Data shown: Begin

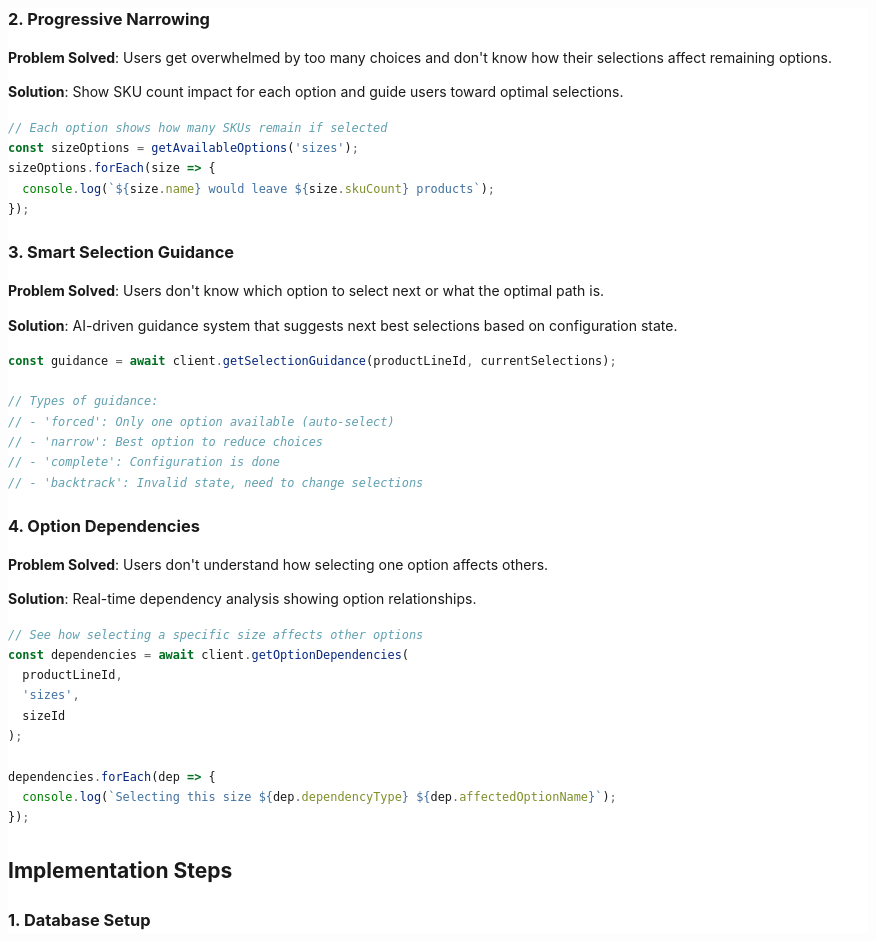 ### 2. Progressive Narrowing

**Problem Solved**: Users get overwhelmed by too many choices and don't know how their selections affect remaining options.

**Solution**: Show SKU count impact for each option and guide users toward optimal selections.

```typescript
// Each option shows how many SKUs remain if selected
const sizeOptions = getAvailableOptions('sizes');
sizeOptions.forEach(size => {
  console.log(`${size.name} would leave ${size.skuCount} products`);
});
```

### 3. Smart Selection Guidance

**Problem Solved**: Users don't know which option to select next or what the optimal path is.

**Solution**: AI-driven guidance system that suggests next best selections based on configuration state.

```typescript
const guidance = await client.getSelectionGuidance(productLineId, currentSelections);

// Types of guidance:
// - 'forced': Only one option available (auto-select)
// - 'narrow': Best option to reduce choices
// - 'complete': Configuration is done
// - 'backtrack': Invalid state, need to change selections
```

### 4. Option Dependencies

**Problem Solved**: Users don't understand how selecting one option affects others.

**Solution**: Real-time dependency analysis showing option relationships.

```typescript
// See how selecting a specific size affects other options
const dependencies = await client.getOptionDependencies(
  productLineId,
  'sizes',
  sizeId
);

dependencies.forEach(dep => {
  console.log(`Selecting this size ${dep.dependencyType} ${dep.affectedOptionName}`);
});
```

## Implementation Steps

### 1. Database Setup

Data shown: End

Set down, word for word, only the lines running from the line with "### 3. Smart Selection Guidance" to the last line of the listing above. Both of those lines belong in your answer.

→ Finished task
### 3. Smart Selection Guidance

**Problem Solved**: Users don't know which option to select next or what the optimal path is.

**Solution**: AI-driven guidance system that suggests next best selections based on configuration state.

```typescript
const guidance = await client.getSelectionGuidance(productLineId, currentSelections);

// Types of guidance:
// - 'forced': Only one option available (auto-select)
// - 'narrow': Best option to reduce choices
// - 'complete': Configuration is done
// - 'backtrack': Invalid state, need to change selections
```

### 4. Option Dependencies

**Problem Solved**: Users don't understand how selecting one option affects others.

**Solution**: Real-time dependency analysis showing option relationships.

```typescript
// See how selecting a specific size affects other options
const dependencies = await client.getOptionDependencies(
  productLineId,
  'sizes',
  sizeId
);

dependencies.forEach(dep => {
  console.log(`Selecting this size ${dep.dependencyType} ${dep.affectedOptionName}`);
});
```

## Implementation Steps

### 1. Database Setup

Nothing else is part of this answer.